AC/.../CONGRESSO ECCLESIALE ROMA VIS 20080610 (630)
"La speranza cristiana" - ha detto il Pontefice - "riguarda certo in modo personale ciascuno di noi, la salvezza eterna del nostro io e la sua vita in questo mondo, ma è anche speranza comunitaria, speranza per la Chiesa e per l'intera famiglia umana, è cioè 'sempre essenzialmente anche speranza per gli altri; solo così essa è veramente speranza anche per me'".
"Nella società e nella cultura di oggi, e quindi anche in questa nostra amata città di Roma, non è facile vivere nel segno della speranza cristiana. (...) E' diffusa cioè la sensazione che, per l'Italia come per l'Europa, gli anni migliori siano ormai alle spalle e che un destino di precarietà e di incertezza attenda le nuove generazioni".
"Dall'altra parte, le aspettative di grandi novità e miglioramenti si concentrano sulle scienze e le tecnologie, quindi sulle forze e le scoperte dell'uomo, come se solo da esse potesse venire la soluzione dei problemi. (...) Non sono le scienze e le tecnologie a poter dare un senso alla nostra vita e a poterci insegnare a distinguere il bene dal male. Perciò, come ho scritto nella 'Spe salvi', non è la scienza ma l'amore a redimere l'uomo e questo vale anche nell'ambito terreno e intramondano (n. 26)".
"La nostra civiltà e la nostra cultura" - ha proseguito il Pontefice - "che pure hanno incontrato Cristo ormai da duemila anni e specialmente qui a Roma sarebbero irriconoscibili senza la sua presenza, tendono tuttavia troppo spesso a mettere Dio tra parentesi, ad organizzare senza di Lui la vita personale e sociale, ed anche a ritenere che di Dio non si possa conoscere nulla, o perfino a negare la sua esistenza. Ma quando Dio è lasciato da parte (...), tutte le nostre grandi e piccole speranze poggiano sul vuoto".
"Per 'educare alla speranza', come ci proponiamo in questo Convegno e nel prossimo anno pastorale" - ha ribadito il Papa - "è dunque anzitutto necessario aprire a Dio il nostro cuore, la nostra intelligenza e tutta la nostra vita, per essere così, in mezzo ai nostri fratelli, suoi credibili testimoni".

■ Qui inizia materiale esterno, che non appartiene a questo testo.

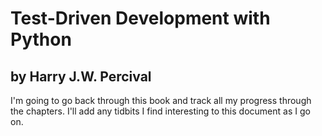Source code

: # Test-Driven Development with Python
## by Harry J.W. Percival

I'm going to go back through this book and track all my progress through the chapters. I'll add any tidbits I find interesting to this document as I go on.
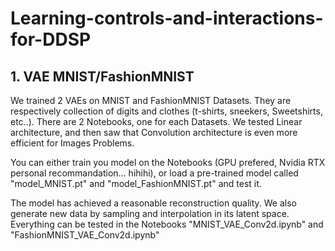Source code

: # Learning-controls-and-interactions-for-DDSP

## 1. VAE MNIST/FashionMNIST

We trained 2 VAEs on MNIST and FashionMNIST Datasets. They are respectively collection of digits and clothes (t-shirts, sneekers, Sweetshirts, etc..). 
There are 2 Notebooks, one for each Datasets. We tested Linear architecture, and then saw that Convolution architecture is even more efficient for Images Problems. 

You can either train you model on the Notebooks (GPU prefered, Nvidia RTX personal recommandation... hihihi), or load a pre-trained model called "model_MNIST.pt" and "model_FashionMNIST.pt" and test it. 

The model has achieved a reasonable reconstruction quality. We also generate new data by sampling and interpolation in its latent space. Everything can be tested in the Notebooks 
"MNIST_VAE_Conv2d.ipynb"  and "FashionMNIST_VAE_Conv2d.ipynb"








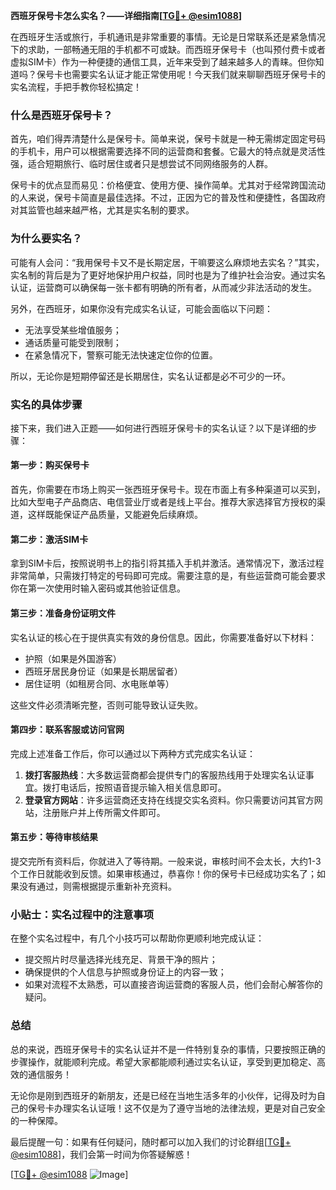 **西班牙保号卡怎么实名？——详细指南[[TG💪+ @esim1088](https://t.me/s/esim1088)]**

在西班牙生活或旅行，手机通讯是非常重要的事情。无论是日常联系还是紧急情况下的求助，一部畅通无阻的手机都不可或缺。而西班牙保号卡（也叫预付费卡或者虚拟SIM卡）作为一种便捷的通信工具，近年来受到了越来越多人的青睐。但你知道吗？保号卡也需要实名认证才能正常使用呢！今天我们就来聊聊西班牙保号卡的实名流程，手把手教你轻松搞定！

### 什么是西班牙保号卡？

首先，咱们得弄清楚什么是保号卡。简单来说，保号卡就是一种无需绑定固定号码的手机卡，用户可以根据需要选择不同的运营商和套餐。它最大的特点就是灵活性强，适合短期旅行、临时居住或者只是想尝试不同网络服务的人群。

保号卡的优点显而易见：价格便宜、使用方便、操作简单。尤其对于经常跨国流动的人来说，保号卡简直是最佳选择。不过，正因为它的普及性和便捷性，各国政府对其监管也越来越严格，尤其是实名制的要求。

### 为什么要实名？

可能有人会问：“我用保号卡又不是长期定居，干嘛要这么麻烦地去实名？”其实，实名制的背后是为了更好地保护用户权益，同时也是为了维护社会治安。通过实名认证，运营商可以确保每一张卡都有明确的所有者，从而减少非法活动的发生。

另外，在西班牙，如果你没有完成实名认证，可能会面临以下问题：
- 无法享受某些增值服务；
- 通话质量可能受到限制；
- 在紧急情况下，警察可能无法快速定位你的位置。

所以，无论你是短期停留还是长期居住，实名认证都是必不可少的一环。

### 实名的具体步骤

接下来，我们进入正题——如何进行西班牙保号卡的实名认证？以下是详细的步骤：

#### 第一步：购买保号卡
首先，你需要在市场上购买一张西班牙保号卡。现在市面上有多种渠道可以买到，比如大型电子产品商店、电信营业厅或者是线上平台。推荐大家选择官方授权的渠道，这样既能保证产品质量，又能避免后续麻烦。

#### 第二步：激活SIM卡
拿到SIM卡后，按照说明书上的指引将其插入手机并激活。通常情况下，激活过程非常简单，只需拨打特定的号码即可完成。需要注意的是，有些运营商可能会要求你在第一次使用时输入密码或其他验证信息。

#### 第三步：准备身份证明文件
实名认证的核心在于提供真实有效的身份信息。因此，你需要准备好以下材料：
- 护照（如果是外国游客）
- 西班牙居民身份证（如果是长期居留者）
- 居住证明（如租房合同、水电账单等）

这些文件必须清晰完整，否则可能导致认证失败。

#### 第四步：联系客服或访问官网
完成上述准备工作后，你可以通过以下两种方式完成实名认证：
1. **拨打客服热线**：大多数运营商都会提供专门的客服热线用于处理实名认证事宜。拨打电话后，按照语音提示输入相关信息即可。
2. **登录官方网站**：许多运营商还支持在线提交实名资料。你只需要访问其官方网站，注册账户并上传所需文件即可。

#### 第五步：等待审核结果
提交完所有资料后，你就进入了等待期。一般来说，审核时间不会太长，大约1-3个工作日就能收到反馈。如果审核通过，恭喜你！你的保号卡已经成功实名了；如果没有通过，则需根据提示重新补充资料。

### 小贴士：实名过程中的注意事项

在整个实名过程中，有几个小技巧可以帮助你更顺利地完成认证：
- 提交照片时尽量选择光线充足、背景干净的照片；
- 确保提供的个人信息与护照或身份证上的内容一致；
- 如果对流程不太熟悉，可以直接咨询运营商的客服人员，他们会耐心解答你的疑问。

### 总结

总的来说，西班牙保号卡的实名认证并不是一件特别复杂的事情，只要按照正确的步骤操作，就能顺利完成。希望大家都能顺利通过实名认证，享受到更加稳定、高效的通信服务！

无论你是刚到西班牙的新朋友，还是已经在当地生活多年的小伙伴，记得及时为自己的保号卡办理实名认证哦！这不仅是为了遵守当地的法律法规，更是对自己安全的一种保障。

最后提醒一句：如果有任何疑问，随时都可以加入我们的讨论群组[[TG💪+ @esim1088](https://t.me/s/esim1088)]，我们会第一时间为你答疑解惑！

[[TG💪+ @esim1088](https://t.me/s/esim1088) ![Image](https://i.postimg.cc/4NQfJmqS/Snipaste-2025-05-13-00-14-12.png)]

"Cari fratelli e sorelle, proprio la consapevolezza acuta e diffusa dei mali e dei problemi che Roma porta dentro di sé sta risvegliando la volontà di un tale sforzo comune: è nostro compito darvi il nostro specifico contributo, a cominciare da quello snodo decisivo che è l'educazione e la formazione della persona, ma affrontando con spirito costruttivo anche i molti altri problemi concreti che rendono spesso faticosa la vita di chi abita in questa città".
"Cercheremo, in particolare, di promuovere una cultura e un'organizzazione sociale più favorevoli alla famiglia e all'accoglienza della vita, oltre che alla valorizzazione delle persone anziane, tanto numerose tra la popolazione di Roma. Lavoreremo per dare risposta a quei bisogni primari che sono il lavoro e la casa, soprattutto per i giovani. Condivideremo l'impegno per rendere la nostra città più sicura e 'vivibile', ma opereremo perché essa lo sia per tutti, in particolare per i più poveri, e perché non sia escluso l'immigrato che viene tra noi con l'intenzione di trovare uno spazio di vita nel rispetto delle nostre leggi".
"Cari fratelli e sorelle" - ha concluso il Pontefice - "vi chiedo di custodire sempre dentro di voi, di alimentare e rafforzare anzitutto con la preghiera il grande dono della speranza cristiana. Lo chiedo in modo speciale a voi giovani, che siete chiamati a fare vostro questo dono nella libertà e nella responsabilità, per vivificare attraverso di esso il futuro della nostra amata città".